### WHAT YOU ARE ASKED TO DO
Look for the line that has "Key differences between" in the material below; please repeat it and every line after it, exactly, up to and including the line that has "Without their legs", and nothing else.

### DATA RECORDS
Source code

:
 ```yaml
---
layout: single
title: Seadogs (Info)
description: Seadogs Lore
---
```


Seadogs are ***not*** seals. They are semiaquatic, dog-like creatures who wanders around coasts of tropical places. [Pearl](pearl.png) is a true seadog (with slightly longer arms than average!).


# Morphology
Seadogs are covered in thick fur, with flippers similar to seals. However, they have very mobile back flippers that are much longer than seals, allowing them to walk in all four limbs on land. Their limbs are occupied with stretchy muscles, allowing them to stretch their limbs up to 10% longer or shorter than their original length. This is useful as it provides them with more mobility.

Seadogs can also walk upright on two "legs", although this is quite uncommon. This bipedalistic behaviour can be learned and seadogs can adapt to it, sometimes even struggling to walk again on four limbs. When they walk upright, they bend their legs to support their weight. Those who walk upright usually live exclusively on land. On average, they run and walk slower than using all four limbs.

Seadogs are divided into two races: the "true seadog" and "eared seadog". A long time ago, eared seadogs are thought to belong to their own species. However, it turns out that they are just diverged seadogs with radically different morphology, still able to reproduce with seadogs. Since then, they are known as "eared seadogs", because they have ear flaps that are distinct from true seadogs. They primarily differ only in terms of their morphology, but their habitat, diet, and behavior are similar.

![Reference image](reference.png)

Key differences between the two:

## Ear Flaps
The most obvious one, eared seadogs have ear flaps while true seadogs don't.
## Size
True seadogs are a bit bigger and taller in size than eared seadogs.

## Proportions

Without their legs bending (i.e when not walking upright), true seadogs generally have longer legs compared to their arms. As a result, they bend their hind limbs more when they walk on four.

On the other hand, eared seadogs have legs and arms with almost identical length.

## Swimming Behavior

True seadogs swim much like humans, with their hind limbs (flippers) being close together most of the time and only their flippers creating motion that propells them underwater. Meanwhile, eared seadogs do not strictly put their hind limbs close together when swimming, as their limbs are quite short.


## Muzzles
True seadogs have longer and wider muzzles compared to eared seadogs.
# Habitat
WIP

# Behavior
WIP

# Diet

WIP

### TASK ANSWER
Key differences between the two:

## Ear Flaps
The most obvious one, eared seadogs have ear flaps while true seadogs don't.
## Size
True seadogs are a bit bigger and taller in size than eared seadogs.

## Proportions

Without their legs bending (i.e when not walking upright), true seadogs generally have longer legs compared to their arms. As a result, they bend their hind limbs more when they walk on four.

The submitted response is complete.